California High Speed Rail Mired in Eminent Domain Controversy

California High Speed Rail Mired in Eminent Domain Controversy

© Robert Galbraith / Reuters

FRESNO (Reuters) - California's business leaders on Tuesday ceremoniously broke ground on the country's largest and most ambitious plan for high-speed rail that would eventually transport passengers between Los Angeles and San Francisco in less than three hours.

The architect of California's plan, Governor Jerry Brown, brushed off a few dozen naysayers who protested nearby, saying other great infrastructure feats faced skepticism when originally proposed.

"Everything big runs in opposition," said Brown, a Democrat who cited the Golden Gate Bridge and Bay Area Rapid Transit as projects once attacked or called a boondoggle.

"This is important," Brown insisted, at the groundbreaking in Fresno.

The San Francisco to Los Angeles route is not expected to be completed until 2029. That trip by car typically takes around six hours but rail will cut travel time in half. Later extensions of the route would add Sacramento and San Diego, connecting 800 miles.

The United States lags behind Europe and Asia in constructing high-speed rail.

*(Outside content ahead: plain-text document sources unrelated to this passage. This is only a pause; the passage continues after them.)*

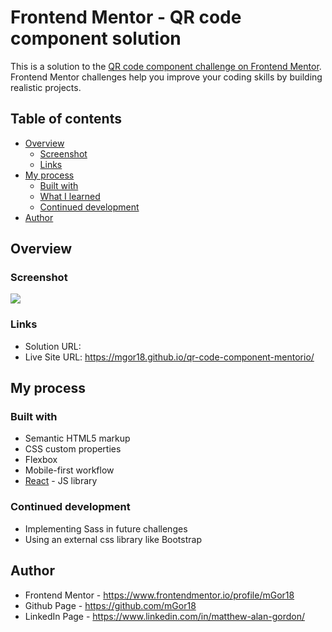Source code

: # Frontend Mentor - QR code component solution

This is a solution to the [QR code component challenge on Frontend Mentor](https://www.frontendmentor.io/challenges/qr-code-component-iux_sIO_H). Frontend Mentor challenges help you improve your coding skills by building realistic projects. 

## Table of contents

- [Overview](#overview)
  - [Screenshot](#screenshot)
  - [Links](#links)
- [My process](#my-process)
  - [Built with](#built-with)
  - [What I learned](#what-i-learned)
  - [Continued development](#continued-development)
- [Author](#author)

## Overview

### Screenshot

![](qr-code-component/src/images/qr-code-component-final.png)

### Links

- Solution URL: 
- Live Site URL: https://mgor18.github.io/qr-code-component-mentorio/

## My process

### Built with

- Semantic HTML5 markup
- CSS custom properties
- Flexbox
- Mobile-first workflow
- [React](https://reactjs.org/) - JS library


### Continued development

- Implementing Sass in future challenges
- Using an external css library like Bootstrap


## Author

- Frontend Mentor - https://www.frontendmentor.io/profile/mGor18
- Github Page - https://github.com/mGor18
- LinkedIn Page - https://www.linkedin.com/in/matthew-alan-gordon/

California's project is one of only a few planned, although it has been mired in environmental lawsuits and eminent domain land disputes.

Construction began last year near Fresno in the Central Valley, a region home to 20 percent of Californians, because of access to federal funds and the ability to advance the project faster at a lower cost. Fresno is an area of high unemployment.

Across the street from the groundbreaking at the site of a demolished Del Monte plant, Paul Katchadourian of Katch Environmental said high-speed rail had already enabled his construction engineering firm to hire over a dozen new employees.

"This area where we're standing, it was ... not the nicest side of town. This construction is bringing Fresno to a whole new level," said Katchadourian. "This is something that rarely happens to Fresno, usually federal dollars goes to other parts of the state."

In 2008, Californian voters approved nearly $10 billion of bonds to kickstart the project, estimated to eventually cost $68 billion. The federal government contributed another $3.3 billion. Next, the state will look to private partnerships.

During Brown's record fourth inauguration on Monday, the governor outlined an aggressive plan to reduce California drivers' petroleum use by up to 50 percent over 15 years.

U.S. EPA Administrator Gina McCarthy on Tuesday said high-speed rail would help Californians meet that goal. "Few cars, few planes, cleaner trains means cleaner air," she said.